→ INSTRUCTIONS FOR THE TASK
Pick out each line with the word "Effort" from the material that follows.
-- Opening Marker --
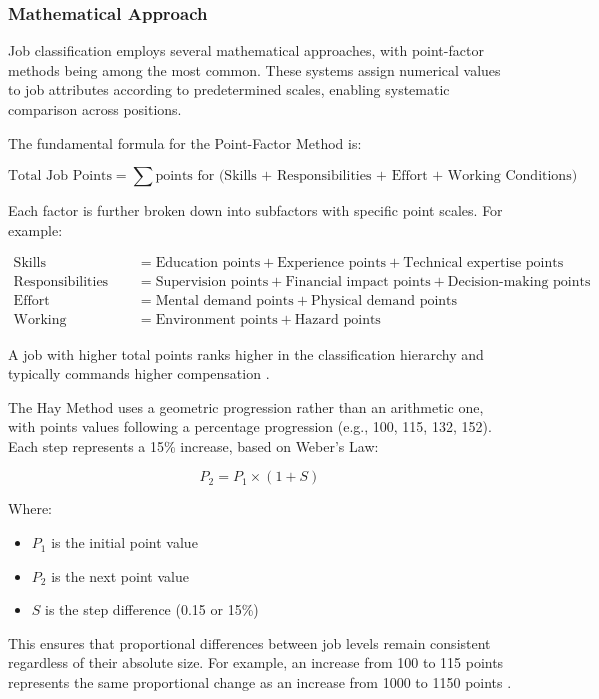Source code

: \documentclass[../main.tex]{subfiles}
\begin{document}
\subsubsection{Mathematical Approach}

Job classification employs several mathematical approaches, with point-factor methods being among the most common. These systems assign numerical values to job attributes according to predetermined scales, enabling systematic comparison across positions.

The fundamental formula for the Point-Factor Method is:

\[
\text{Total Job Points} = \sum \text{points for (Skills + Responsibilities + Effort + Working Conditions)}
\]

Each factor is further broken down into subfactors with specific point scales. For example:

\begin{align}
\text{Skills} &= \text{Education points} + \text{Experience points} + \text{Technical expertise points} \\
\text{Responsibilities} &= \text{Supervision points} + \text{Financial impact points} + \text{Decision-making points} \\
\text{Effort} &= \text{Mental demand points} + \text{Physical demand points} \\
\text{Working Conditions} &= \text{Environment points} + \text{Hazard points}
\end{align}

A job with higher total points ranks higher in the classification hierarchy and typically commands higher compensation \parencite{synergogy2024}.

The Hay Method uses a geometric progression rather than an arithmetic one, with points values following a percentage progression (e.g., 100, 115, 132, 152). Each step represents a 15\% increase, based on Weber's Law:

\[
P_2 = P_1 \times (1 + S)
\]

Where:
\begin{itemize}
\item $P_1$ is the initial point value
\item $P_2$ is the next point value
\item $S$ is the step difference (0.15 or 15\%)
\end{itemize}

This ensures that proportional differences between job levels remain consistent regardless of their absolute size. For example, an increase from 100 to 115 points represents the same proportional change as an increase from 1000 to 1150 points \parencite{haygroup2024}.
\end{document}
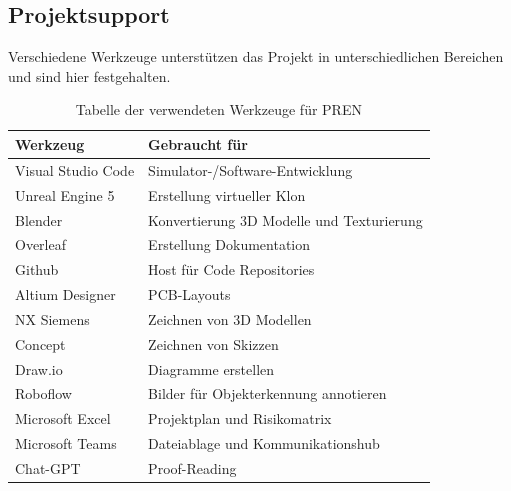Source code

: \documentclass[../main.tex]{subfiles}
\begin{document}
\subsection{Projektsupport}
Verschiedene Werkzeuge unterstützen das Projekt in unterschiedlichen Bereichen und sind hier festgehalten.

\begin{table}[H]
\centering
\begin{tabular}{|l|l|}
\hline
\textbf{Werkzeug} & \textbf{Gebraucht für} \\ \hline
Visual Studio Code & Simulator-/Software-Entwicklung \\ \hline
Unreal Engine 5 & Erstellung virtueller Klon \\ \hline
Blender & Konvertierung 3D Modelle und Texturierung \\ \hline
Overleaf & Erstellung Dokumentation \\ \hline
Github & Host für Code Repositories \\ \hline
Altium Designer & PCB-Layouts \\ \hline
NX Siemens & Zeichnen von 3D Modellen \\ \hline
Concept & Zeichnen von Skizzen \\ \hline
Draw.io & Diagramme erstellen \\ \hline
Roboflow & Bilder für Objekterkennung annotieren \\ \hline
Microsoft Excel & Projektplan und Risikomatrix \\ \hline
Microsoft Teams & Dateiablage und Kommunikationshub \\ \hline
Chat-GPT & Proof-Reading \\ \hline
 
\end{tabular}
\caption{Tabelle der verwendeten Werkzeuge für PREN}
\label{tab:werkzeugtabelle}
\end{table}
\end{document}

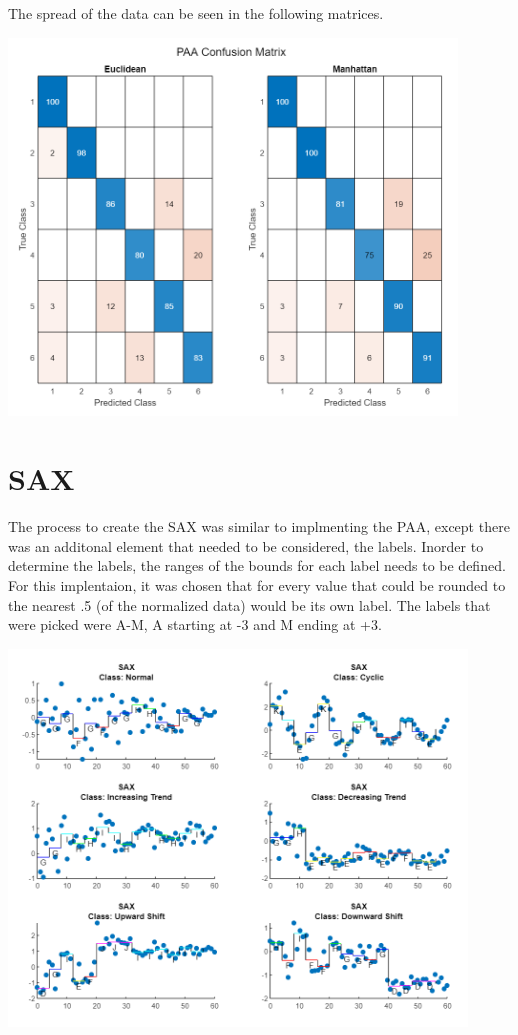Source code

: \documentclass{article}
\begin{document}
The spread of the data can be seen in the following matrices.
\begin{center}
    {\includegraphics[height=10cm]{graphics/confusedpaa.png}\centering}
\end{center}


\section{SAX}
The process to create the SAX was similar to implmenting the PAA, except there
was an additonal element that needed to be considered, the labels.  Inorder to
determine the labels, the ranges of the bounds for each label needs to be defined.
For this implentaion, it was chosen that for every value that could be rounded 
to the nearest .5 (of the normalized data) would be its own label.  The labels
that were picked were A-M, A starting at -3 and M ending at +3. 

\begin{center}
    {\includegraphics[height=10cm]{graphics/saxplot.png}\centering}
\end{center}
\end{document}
-- Closing Marker --
→ EXERCISE ANSWER
\text{Total Job Points} = \sum \text{points for (Skills + Responsibilities + Effort + Working Conditions)}
\text{Effort} &= \text{Mental demand points} + \text{Physical demand points} \\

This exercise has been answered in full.